[Extracted data entries]
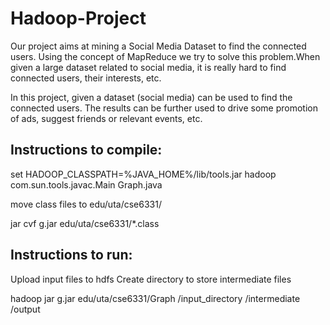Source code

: # Hadoop-Project
Our project aims at mining a Social Media Dataset to find the connected users. Using the concept of MapReduce we try to solve this problem.When given a large dataset related to social media, it is really hard to find connected users, their interests, etc.
 
In this project, given a dataset (social media) can be used to find the connected users. The results can be further used to drive some promotion of ads, suggest friends or relevant events, etc.

## Instructions to compile:
set HADOOP_CLASSPATH=%JAVA_HOME%/lib/tools.jar
hadoop com.sun.tools.javac.Main Graph.java

move class files to edu/uta/cse6331/

jar cvf g.jar edu/uta/cse6331/*.class

## Instructions to run:
Upload input files to hdfs 
Create directory to store intermediate files 

hadoop jar g.jar edu/uta/cse6331/Graph /input_directory /intermediate /output
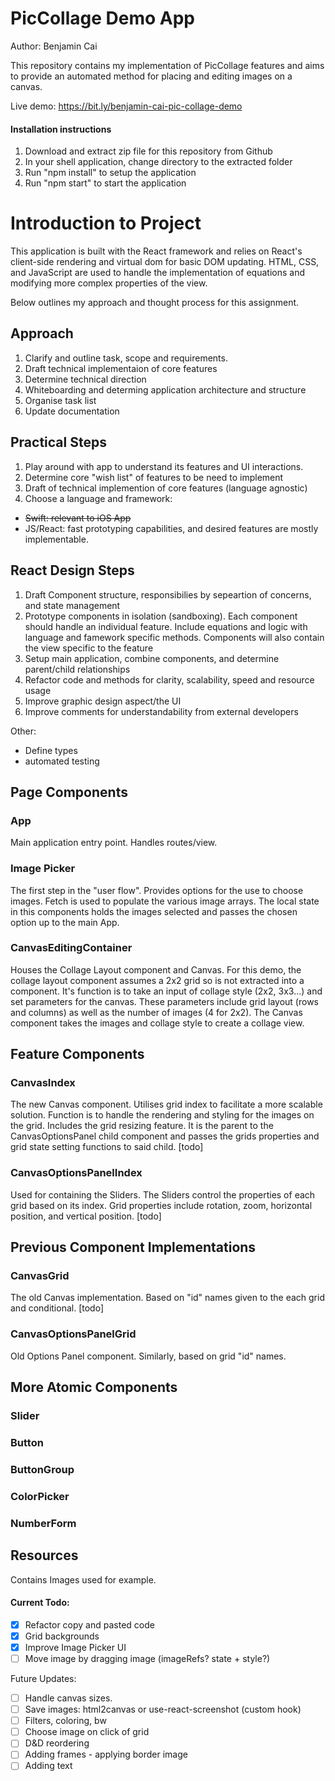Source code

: # PicCollage Demo App

Author: Benjamin Cai

This repository contains my implementation of PicCollage features and aims to provide an automated method for placing and editing images on a canvas.

Live demo: https://bit.ly/benjamin-cai-pic-collage-demo

#### Installation instructions

1. Download and extract zip file for this repository from Github
2. In your shell application, change directory to the extracted folder
3. Run "npm install" to setup the application
4. Run "npm start" to start the application

# Introduction to Project

This application is built with the React framework and relies on React's client-side rendering and virtual dom for basic DOM updating. HTML, CSS, and JavaScript are used to handle the implementation of equations and modifying more complex properties of the view.

Below outlines my approach and thought process for this assignment.

## Approach

1. Clarify and outline task, scope and requirements.
2. Draft technical implementaion of core features
3. Determine technical direction
4. Whiteboarding and determing application architecture and structure
5. Organise task list
6. Update documentation

## Practical Steps

1. Play around with app to understand its features and UI interactions.
2. Determine core "wish list" of features to be need to implement
3. Draft of technical implemention of core features (language agnostic)
4. Choose a language and framework:

- ~~Swift: relevant to iOS App~~
- JS/React: fast prototyping capabilities, and desired features are mostly implementable.

## React Design Steps

1. Draft Component structure, responsibilies by sepeartion of concerns, and state management
2. Prototype components in isolation (sandboxing). Each component should handle an individual feature. Include equations and logic with language and famework specific methods. Components will also contain the view specific to the feature
3. Setup main application, combine components, and determine parent/child relationships
4. Refactor code and methods for clarity, scalability, speed and resource usage
5. Improve graphic design aspect/the UI
6. Improve comments for understandability from external developers

Other:

- Define types
- automated testing

## Page Components

### App

Main application entry point. Handles routes/view.

### Image Picker

The first step in the "user flow". Provides options for the use to choose images. Fetch is used to populate the various image arrays. The local state in this components holds the images selected and passes the chosen option up to the main App.

### CanvasEditingContainer

Houses the Collage Layout component and Canvas. For this demo, the collage layout component assumes a 2x2 grid so is not extracted into a component. It's function is to take an input of collage style (2x2, 3x3...) and set parameters for the canvas. These parameters include grid layout (rows and columns) as well as the number of images (4 for 2x2). The Canvas component takes the images and collage style to create a collage view.

## Feature Components

### CanvasIndex

The new Canvas component. Utilises grid index to facilitate a more scalable solution. Function is to handle the rendering and styling for the images on the grid. Includes the grid resizing feature. It is the parent to the CanvasOptionsPanel child component and passes the grids properties and grid state setting functions to said child. [todo]

### CanvasOptionsPanelIndex

Used for containing the Sliders. The Sliders control the properties of each grid based on its index. Grid properties include rotation, zoom, horizontal position, and vertical position. [todo]

## Previous Component Implementations

### CanvasGrid

The old Canvas implementation. Based on "id" names given to the each grid and conditional. [todo]

### CanvasOptionsPanelGrid

Old Options Panel component. Similarly, based on grid "id" names.

## More Atomic Components

### Slider

### Button

### ButtonGroup

### ColorPicker

### NumberForm

## Resources

Contains Images used for example.

#### Current Todo:

- [x] Refactor copy and pasted code
- [x] Grid backgrounds
- [x] Improve Image Picker UI
- [ ] Move image by dragging image (imageRefs? state + style?)

Future Updates:

- [ ] Handle canvas sizes.
- [ ] Save images: html2canvas or use-react-screenshot (custom hook)
- [ ] Filters, coloring, bw
- [ ] Choose image on click of grid
- [ ] D&D reordering
- [ ] Adding frames - applying border image
- [ ] Adding text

= WORK INSTRUCTIONS =
Drop the images, then copy the data exactly.

= ANSWER TO THE EXERCISE =
Source code

: # Hadoop-Project
Our project aims at mining a Social Media Dataset to find the connected users. Using the concept of MapReduce we try to solve this problem.When given a large dataset related to social media, it is really hard to find connected users, their interests, etc.
 
In this project, given a dataset (social media) can be used to find the connected users. The results can be further used to drive some promotion of ads, suggest friends or relevant events, etc.

## Instructions to compile:
set HADOOP_CLASSPATH=%JAVA_HOME%/lib/tools.jar
hadoop com.sun.tools.javac.Main Graph.java

move class files to edu/uta/cse6331/

jar cvf g.jar edu/uta/cse6331/*.class

## Instructions to run:
Upload input files to hdfs 
Create directory to store intermediate files 

hadoop jar g.jar edu/uta/cse6331/Graph /input_directory /intermediate /output
Source code

: # PicCollage Demo App

Author: Benjamin Cai

This repository contains my implementation of PicCollage features and aims to provide an automated method for placing and editing images on a canvas.

Live demo: https://bit.ly/benjamin-cai-pic-collage-demo

#### Installation instructions

1. Download and extract zip file for this repository from Github
2. In your shell application, change directory to the extracted folder
3. Run "npm install" to setup the application
4. Run "npm start" to start the application

# Introduction to Project

This application is built with the React framework and relies on React's client-side rendering and virtual dom for basic DOM updating. HTML, CSS, and JavaScript are used to handle the implementation of equations and modifying more complex properties of the view.

Below outlines my approach and thought process for this assignment.

## Approach

1. Clarify and outline task, scope and requirements.
2. Draft technical implementaion of core features
3. Determine technical direction
4. Whiteboarding and determing application architecture and structure
5. Organise task list
6. Update documentation

## Practical Steps

1. Play around with app to understand its features and UI interactions.
2. Determine core "wish list" of features to be need to implement
3. Draft of technical implemention of core features (language agnostic)
4. Choose a language and framework:

- ~~Swift: relevant to iOS App~~
- JS/React: fast prototyping capabilities, and desired features are mostly implementable.

## React Design Steps

1. Draft Component structure, responsibilies by sepeartion of concerns, and state management
2. Prototype components in isolation (sandboxing). Each component should handle an individual feature. Include equations and logic with language and famework specific methods. Components will also contain the view specific to the feature
3. Setup main application, combine components, and determine parent/child relationships
4. Refactor code and methods for clarity, scalability, speed and resource usage
5. Improve graphic design aspect/the UI
6. Improve comments for understandability from external developers

Other:

- Define types
- automated testing

## Page Components

### App

Main application entry point. Handles routes/view.

### Image Picker

The first step in the "user flow". Provides options for the use to choose images. Fetch is used to populate the various image arrays. The local state in this components holds the images selected and passes the chosen option up to the main App.

### CanvasEditingContainer

Houses the Collage Layout component and Canvas. For this demo, the collage layout component assumes a 2x2 grid so is not extracted into a component. It's function is to take an input of collage style (2x2, 3x3...) and set parameters for the canvas. These parameters include grid layout (rows and columns) as well as the number of images (4 for 2x2). The Canvas component takes the images and collage style to create a collage view.

## Feature Components

### CanvasIndex

The new Canvas component. Utilises grid index to facilitate a more scalable solution. Function is to handle the rendering and styling for the images on the grid. Includes the grid resizing feature. It is the parent to the CanvasOptionsPanel child component and passes the grids properties and grid state setting functions to said child. [todo]

### CanvasOptionsPanelIndex

Used for containing the Sliders. The Sliders control the properties of each grid based on its index. Grid properties include rotation, zoom, horizontal position, and vertical position. [todo]

## Previous Component Implementations

### CanvasGrid

The old Canvas implementation. Based on "id" names given to the each grid and conditional. [todo]

### CanvasOptionsPanelGrid

Old Options Panel component. Similarly, based on grid "id" names.

## More Atomic Components

### Slider

### Button

### ButtonGroup

### ColorPicker

### NumberForm

## Resources

Contains Images used for example.

#### Current Todo:

- [x] Refactor copy and pasted code
- [x] Grid backgrounds
- [x] Improve Image Picker UI
- [ ] Move image by dragging image (imageRefs? state + style?)

Future Updates:

- [ ] Handle canvas sizes.
- [ ] Save images: html2canvas or use-react-screenshot (custom hook)
- [ ] Filters, coloring, bw
- [ ] Choose image on click of grid
- [ ] D&D reordering
- [ ] Adding frames - applying border image
- [ ] Adding text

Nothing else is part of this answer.